2014.03.12

女子ワールドカップ代表チームが会見

※本記事は日本レスリング協会に掲載されていたものです。

(文・撮影=増渕由気子)

3月15日(土)~16日(日)に東京都板橋区・小豆沢体育館で行われる女子ワールドカップで、2年ぶりの優勝を目指す日本代表チームが3月11日、東京・味の素トレーニングセンターで練習を公開。それに先立ち、日本協会の福田富昭会長も出席して記者会見をした。

 会見の冒頭、福田会長がこの日の朝に急逝した吉田栄勝コーチについて「朝9時ごろ、車の中で亡くなったという一報がありました」と経緯を説明。「吉田コーチは大変すばらしいコーチでした。心からご冥福をお祈りいたします」と無念そうに言葉を述べ、1分間の黙とうをささげた。

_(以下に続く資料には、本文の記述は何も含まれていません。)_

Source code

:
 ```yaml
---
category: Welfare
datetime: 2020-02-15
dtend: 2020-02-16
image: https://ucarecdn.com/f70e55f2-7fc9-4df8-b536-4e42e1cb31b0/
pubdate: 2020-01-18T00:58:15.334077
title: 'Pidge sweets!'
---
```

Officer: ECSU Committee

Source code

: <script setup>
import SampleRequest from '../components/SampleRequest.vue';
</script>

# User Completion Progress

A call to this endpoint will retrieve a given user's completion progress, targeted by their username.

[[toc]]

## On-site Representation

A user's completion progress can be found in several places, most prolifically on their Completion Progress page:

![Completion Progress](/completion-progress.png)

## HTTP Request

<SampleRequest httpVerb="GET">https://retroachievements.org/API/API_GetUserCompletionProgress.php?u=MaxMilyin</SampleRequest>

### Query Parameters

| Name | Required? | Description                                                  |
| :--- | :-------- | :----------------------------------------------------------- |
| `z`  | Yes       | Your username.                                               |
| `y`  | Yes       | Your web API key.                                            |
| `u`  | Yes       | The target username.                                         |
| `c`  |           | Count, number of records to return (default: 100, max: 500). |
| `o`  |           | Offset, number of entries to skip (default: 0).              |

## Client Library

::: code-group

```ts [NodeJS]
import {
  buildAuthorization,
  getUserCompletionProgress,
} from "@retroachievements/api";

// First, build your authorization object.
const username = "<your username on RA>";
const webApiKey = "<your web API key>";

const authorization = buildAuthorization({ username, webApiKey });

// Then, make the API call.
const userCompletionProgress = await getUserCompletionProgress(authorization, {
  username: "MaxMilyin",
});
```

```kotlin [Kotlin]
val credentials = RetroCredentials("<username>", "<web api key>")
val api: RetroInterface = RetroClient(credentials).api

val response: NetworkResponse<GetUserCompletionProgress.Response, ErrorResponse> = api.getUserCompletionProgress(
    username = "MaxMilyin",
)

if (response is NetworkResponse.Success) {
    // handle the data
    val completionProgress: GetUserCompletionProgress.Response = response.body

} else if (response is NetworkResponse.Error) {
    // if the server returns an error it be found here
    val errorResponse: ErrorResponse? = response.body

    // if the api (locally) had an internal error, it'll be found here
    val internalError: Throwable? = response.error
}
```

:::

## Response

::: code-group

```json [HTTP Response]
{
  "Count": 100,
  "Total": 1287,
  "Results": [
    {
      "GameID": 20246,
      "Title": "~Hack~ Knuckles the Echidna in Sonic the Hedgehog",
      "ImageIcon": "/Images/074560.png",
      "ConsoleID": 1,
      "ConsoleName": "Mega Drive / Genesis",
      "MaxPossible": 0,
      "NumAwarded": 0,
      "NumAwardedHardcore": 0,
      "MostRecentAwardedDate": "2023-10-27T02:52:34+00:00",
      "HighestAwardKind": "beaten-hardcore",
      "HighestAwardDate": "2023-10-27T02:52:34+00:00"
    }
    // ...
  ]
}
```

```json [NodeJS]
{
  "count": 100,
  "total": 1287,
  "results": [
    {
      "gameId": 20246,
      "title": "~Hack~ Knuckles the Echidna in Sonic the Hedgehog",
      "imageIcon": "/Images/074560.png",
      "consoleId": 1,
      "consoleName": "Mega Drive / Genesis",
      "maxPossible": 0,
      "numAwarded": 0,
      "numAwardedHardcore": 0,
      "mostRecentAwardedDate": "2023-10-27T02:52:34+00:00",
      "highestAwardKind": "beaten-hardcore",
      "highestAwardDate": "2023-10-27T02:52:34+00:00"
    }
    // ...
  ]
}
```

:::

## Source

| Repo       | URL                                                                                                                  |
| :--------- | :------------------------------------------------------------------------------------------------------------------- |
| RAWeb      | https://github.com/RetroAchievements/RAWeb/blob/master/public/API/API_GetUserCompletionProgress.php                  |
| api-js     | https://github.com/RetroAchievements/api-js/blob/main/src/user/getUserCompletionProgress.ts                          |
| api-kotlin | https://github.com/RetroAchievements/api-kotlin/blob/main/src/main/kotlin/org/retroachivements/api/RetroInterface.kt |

 再度会見に入り、栄和人監督は「突然のことでびっくり。吉田コーチは、全日本のコーチとして、オリンピック。コーチとして、今まで一緒に戦ってきました。突然の悲報ですが、ワールドカップは若手を中心に選手一丸となって必ず優勝します」と涙ながらに語った。会見中は登壇した選手にも涙が見られた。

 選手代表としてあいさつした48kg級世界チャンピオンの登坂絵莉(至学館大)は、涙を潤ませながら「今回は日本開催ということで、吉田先生にいい報告ができるように、チーム一丸となっていきたい」と決意を話し、「世界チャンピオンのプライドを持ち、自分が勝って、日本の団体優勝に貢献したい」と、エースに名乗りを上げた。

48kg級には、51kg級の世界チャンピオンの参戦が濃厚で、「中国、カナダが敵になってくると思っている。階級が上だったこともあり、やりにくさが出てくると思うので、タックルやタックルの前の崩しを使っておもいっきりやりたいです」と抱負を話した。

 昨年の世界選手権で3位となり、重量級の新エースとして期待がかかるのは69kg級の土性沙羅(至学館大)。「調子はいい感じ。今回は階級が変わって初めての大会なので、自分がどれだけできるか試したい」と、試合への期待を膨らませた。土性にとって新しいライバルとなりそうなのが、ロンドン・オリンピック金メダリストのナタリア・ボロベワ(ロシア)だ。「勝つつもりで頑張りたい」ときっぱり話し、「沙保里さんや登坂先輩のように、強くなって日本を引っ張っていきたい」と日本代表の自覚をのぞかせた。

 吉田のワールドカップ出場に関し、栄監督は「(吉田は)今は話せる状況ではありません。訃報を受け泣き崩れていました。明日、明後日、私は吉田に会いますので、その時にどうするか聞きます」と話した。

 なお、オリンピック3連覇で今大会は58kg級にエントリーしていた伊調馨(ALSOK)は、栄監督が「首の負傷のため試合に起用しないかもしれない」と、大事を取っての欠場を示唆した。